The Thursday morning “disclosure” comes in response to a lawsuit from an ethics watchdog group.
According to NPR, a “recently-launched ethics watchdog group called American Oversight filed a Freedom of Information Act request in March for sections of the Standard Form 86 [i.e., security clearance] relating to Sessions’ contacts ‘with any official of the Russian government.’” On June 12, a judge ordered the DOJ to comply with the request within 30 days.
As recently as Wednesday, the DOJ said it planned to comply with the court order. But the deadline came and went this week.
On Thursday morning, the DOJ finally made an attempt to comply with the court order by disclosing a single page document that is almost totally redacted. The one exception is a box checked ‘No,’ indicating Sessions has not had contact with a foreign government in the last seven years.
Citing a DOJ spokesman, Natasha Bertrand of Business Insider reports that the former senator from Alabama is intentionally omitting meetings he had with Russian officials, including Russian ambassador Sergey Kislyak.
But it is not clear Sessions was acting in his official capacity when he met with Kislyak during the campaign. As the Wall Street Journal has reported, one of Sessions’ meetings with Kislyak happened at the Republican National Convention — an event Sessions traveled to and from using campaign funds. What’s more, a person who was at the RNC told the Journal that Sessions and Kislyak discussed the Trump campaign.

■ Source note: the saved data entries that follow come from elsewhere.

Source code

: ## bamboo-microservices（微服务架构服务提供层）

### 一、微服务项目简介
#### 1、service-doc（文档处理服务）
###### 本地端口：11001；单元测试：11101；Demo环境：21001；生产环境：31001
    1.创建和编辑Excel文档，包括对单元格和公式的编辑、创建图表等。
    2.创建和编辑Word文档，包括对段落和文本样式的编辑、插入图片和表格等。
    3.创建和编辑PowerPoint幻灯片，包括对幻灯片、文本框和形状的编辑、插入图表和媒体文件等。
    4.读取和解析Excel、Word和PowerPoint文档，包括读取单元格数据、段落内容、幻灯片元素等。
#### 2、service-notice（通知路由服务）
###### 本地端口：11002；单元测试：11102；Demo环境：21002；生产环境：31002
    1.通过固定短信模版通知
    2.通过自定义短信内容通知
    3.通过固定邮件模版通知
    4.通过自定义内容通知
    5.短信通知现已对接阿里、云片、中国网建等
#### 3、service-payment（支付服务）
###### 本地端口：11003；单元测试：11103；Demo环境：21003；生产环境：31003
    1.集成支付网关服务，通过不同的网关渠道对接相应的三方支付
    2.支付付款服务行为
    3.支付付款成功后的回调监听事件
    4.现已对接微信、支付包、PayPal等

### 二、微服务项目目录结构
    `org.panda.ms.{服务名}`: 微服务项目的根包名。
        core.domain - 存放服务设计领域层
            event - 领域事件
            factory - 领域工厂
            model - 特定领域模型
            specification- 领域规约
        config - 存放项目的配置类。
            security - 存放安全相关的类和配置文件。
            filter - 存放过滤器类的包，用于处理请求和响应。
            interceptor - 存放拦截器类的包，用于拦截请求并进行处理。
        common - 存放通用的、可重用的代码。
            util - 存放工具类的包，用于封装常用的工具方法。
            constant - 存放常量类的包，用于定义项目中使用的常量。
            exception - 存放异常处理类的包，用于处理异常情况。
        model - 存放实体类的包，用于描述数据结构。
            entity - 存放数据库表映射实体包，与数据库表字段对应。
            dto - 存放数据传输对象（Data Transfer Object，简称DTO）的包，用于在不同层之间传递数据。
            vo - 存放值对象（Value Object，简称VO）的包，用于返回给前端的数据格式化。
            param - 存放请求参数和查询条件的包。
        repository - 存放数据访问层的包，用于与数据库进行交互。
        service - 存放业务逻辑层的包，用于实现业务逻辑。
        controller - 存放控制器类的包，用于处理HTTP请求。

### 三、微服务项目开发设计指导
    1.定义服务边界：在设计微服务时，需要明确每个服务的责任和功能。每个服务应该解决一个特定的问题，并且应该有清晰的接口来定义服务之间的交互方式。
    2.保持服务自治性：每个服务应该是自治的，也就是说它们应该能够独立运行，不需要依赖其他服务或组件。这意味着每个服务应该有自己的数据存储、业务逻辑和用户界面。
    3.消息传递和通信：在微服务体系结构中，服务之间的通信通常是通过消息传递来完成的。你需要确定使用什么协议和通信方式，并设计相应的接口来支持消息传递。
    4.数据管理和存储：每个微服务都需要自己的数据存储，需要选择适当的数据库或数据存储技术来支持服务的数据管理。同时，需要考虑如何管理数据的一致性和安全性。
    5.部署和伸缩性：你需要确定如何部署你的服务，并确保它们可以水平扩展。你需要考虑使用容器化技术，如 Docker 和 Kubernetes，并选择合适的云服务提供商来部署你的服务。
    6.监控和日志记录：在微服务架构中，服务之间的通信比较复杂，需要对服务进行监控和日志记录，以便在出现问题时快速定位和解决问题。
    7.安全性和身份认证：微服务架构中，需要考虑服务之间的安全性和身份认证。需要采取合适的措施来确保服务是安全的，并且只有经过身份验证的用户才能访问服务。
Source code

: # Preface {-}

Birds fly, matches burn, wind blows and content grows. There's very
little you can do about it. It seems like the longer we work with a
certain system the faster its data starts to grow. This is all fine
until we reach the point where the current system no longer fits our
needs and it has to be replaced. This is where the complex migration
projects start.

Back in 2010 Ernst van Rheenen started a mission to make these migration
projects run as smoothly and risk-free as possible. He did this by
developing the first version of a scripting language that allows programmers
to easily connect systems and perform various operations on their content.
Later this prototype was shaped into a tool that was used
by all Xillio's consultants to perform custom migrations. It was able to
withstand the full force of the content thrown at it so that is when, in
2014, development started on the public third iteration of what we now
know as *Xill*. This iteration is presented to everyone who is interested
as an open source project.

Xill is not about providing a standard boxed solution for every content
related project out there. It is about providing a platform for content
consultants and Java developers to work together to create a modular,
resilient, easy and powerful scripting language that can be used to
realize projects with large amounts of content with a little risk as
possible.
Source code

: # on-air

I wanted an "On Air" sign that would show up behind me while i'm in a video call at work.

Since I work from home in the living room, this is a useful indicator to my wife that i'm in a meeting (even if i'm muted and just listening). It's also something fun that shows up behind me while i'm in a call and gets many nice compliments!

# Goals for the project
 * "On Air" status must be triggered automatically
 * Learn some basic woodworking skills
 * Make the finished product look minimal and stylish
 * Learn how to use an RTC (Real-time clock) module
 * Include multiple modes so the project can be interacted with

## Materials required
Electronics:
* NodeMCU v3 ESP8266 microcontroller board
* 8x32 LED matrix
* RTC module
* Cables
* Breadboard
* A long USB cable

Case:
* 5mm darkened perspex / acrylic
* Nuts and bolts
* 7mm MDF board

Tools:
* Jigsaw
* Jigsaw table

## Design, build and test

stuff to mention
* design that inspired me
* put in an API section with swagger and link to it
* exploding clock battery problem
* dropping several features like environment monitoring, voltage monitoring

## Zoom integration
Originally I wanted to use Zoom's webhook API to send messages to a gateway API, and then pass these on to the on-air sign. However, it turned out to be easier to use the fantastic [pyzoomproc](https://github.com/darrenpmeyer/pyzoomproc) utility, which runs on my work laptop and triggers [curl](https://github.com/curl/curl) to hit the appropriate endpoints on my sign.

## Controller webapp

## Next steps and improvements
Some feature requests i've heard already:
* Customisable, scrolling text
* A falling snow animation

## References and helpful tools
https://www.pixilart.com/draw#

In the margin of the single-page disclosure released on Thursday, Sessions cites two statutory justifications for not disclosing information about his meetings with Russians. Both of them claim disclosure “would constitute a clearly unwarranted invasion of personal privacy.”
He isn’t the first lying crook to be Attorney General (John Mitchell still wears the crown — for now.) But he may be the first to be personally involved in a scheme to have a foreign government install a useful tool as president. That probably isn’t what happened but he sure is acting like someone with something to hide.